İş bulmak, ayaklarının üzerinde durabilmek umuduyla gittiği Ankara'da, ilk mekanı Gençlik Parkı oldu. Kendisine Kızılay'daki evinin kapılarını açan ‘‘Ayşe’’yle burada tanıştı. Bir ay sonra o evde Yeter'e tecavüz ettiler. O evin sermayesi olduğu gün, adını da tanınmamak için ‘‘Kader’’ olarak değiştirdi.
Patroniçesinin kayınbiraderi Ahmet'in dostu olan Yeter, 17 yaşındayken hamile kaldığını öğrenince kıyamet koptu. Patroniçe Ayşe, ‘‘Hamileyken çalışamazsın’’ deyip kürtajı şart koştu. Bebeğiyle daha mutlu bir hayatın düşünü kuran Yeter'i dayak yola getirdi. Yeter, kürtajdan 2 saat sonra zorla müşteriye çıkarıldığını da anlatırken, sesi buz gibi çıkıyor. İlişkiden sonra rahatsızlandığını, muayene için gittiği doktorun ‘‘Yumurtalıkların zedelenmiş. Bir daha anne olamayacaksın’’ deyişini anlatırken gözlerini bir noktaya dikiyor.
KİRLİ PARA İSTEMEM
Yeter, Kızılay'daki randevuevinde geçirdiği her gün, kaçma planları yapmış. Gittiği her yerde yanına iki koruma verilince, bu hayalini gerçekleştirememiş. 3'üncü yılında, bir otelde müşterisiyle birlikteyken, polis basınca kaderi değişmiş. Adresini polise verdiği Patroniçe Ayşe, yakalanıp tutuklanmış, cezaevine girmiş. Yeter de 1998 yılında İstanbul'a kaçmış.
İstanbul'da da yaşamak için 5 yıl fuhuş yapan Yeter, intiharı düşündüğü anda, azılı bir hırsıza aşık olup fuhuşu bırakmış. Birlikte yaşamaya başladığı M, ilişkilerinin 8'inci ayında ‘‘Ben artık hırsızlık yapmak istemiyorum. Fuhuş yapıp bana bakacaksın’’ deyince Yeter, evi terk edip yeniden sokaklara dönmüş. Esrara, tinere alıştığı günlerde, karşısına Ülkem Çocukları Derneği Başkanı Murat Çuhadar çıkmış Yeter'in.
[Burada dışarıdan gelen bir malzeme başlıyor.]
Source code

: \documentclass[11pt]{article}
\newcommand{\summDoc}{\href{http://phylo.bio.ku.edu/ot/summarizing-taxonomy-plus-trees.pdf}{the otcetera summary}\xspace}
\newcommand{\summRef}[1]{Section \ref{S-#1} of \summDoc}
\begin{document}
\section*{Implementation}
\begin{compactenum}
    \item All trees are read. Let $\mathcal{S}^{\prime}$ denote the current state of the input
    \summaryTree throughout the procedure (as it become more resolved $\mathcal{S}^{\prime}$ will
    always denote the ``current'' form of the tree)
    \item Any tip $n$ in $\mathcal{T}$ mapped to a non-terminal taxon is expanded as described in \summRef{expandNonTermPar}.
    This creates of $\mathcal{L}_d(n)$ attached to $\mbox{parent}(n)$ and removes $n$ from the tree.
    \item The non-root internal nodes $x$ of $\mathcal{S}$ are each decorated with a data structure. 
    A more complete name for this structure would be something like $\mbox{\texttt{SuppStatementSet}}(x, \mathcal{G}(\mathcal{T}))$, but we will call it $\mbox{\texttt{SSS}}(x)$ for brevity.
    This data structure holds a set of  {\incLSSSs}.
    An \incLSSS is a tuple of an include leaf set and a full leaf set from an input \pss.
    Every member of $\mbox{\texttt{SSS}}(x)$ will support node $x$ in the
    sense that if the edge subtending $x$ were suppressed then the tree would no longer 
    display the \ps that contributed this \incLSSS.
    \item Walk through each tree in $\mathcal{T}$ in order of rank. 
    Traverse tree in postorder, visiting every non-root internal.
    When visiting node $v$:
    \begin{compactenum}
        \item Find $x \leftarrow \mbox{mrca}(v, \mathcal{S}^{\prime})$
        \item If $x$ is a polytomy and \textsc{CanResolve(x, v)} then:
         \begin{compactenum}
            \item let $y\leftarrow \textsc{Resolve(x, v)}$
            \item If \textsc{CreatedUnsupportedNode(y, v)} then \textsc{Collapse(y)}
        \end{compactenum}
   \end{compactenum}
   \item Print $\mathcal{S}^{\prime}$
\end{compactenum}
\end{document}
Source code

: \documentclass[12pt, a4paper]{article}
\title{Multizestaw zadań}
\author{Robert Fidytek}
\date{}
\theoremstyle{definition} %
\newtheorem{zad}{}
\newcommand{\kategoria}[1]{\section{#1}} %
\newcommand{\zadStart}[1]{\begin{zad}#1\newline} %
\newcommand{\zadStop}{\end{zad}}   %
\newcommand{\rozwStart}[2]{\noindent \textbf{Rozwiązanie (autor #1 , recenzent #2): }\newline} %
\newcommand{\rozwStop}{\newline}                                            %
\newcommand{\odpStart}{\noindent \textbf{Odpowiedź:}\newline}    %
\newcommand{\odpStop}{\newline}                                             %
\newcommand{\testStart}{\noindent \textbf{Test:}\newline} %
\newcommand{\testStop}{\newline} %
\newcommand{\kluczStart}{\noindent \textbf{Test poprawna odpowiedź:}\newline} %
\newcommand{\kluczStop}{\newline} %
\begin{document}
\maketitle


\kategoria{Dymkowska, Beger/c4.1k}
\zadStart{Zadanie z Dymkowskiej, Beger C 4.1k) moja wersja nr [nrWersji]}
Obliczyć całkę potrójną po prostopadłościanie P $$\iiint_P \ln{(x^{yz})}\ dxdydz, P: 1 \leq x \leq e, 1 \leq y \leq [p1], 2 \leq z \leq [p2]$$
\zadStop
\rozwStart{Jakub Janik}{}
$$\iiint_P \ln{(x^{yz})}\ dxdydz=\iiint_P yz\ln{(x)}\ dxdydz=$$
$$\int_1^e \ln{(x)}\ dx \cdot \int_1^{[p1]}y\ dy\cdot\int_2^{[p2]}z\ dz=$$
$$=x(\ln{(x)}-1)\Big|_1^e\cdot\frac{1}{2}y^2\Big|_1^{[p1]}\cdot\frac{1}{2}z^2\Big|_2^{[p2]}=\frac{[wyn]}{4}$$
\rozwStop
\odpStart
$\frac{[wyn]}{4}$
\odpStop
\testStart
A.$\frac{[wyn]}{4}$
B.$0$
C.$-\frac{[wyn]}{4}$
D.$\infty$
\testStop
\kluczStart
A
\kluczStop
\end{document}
Yeter, 2 haftadır derneğin koruması altında. 23 yaşındaki Yeter, derneğin bulduğu bir evde kalıyor. Boncuklardan kolye yapıp, satıyor. Yeter, ‘‘Fuhuş yapsaydım belki şimdi günde 1 milyar lira kazanacaktım. Ama boncuktan kazandığım 3-5 kuruş, beni mutlu ediyor. Geleceğimi kirli parayla kurmak istemiyorum’’ diyor. İpe dizdiği her boncukta, geçmişinden biraz daha uzaklaşıyor.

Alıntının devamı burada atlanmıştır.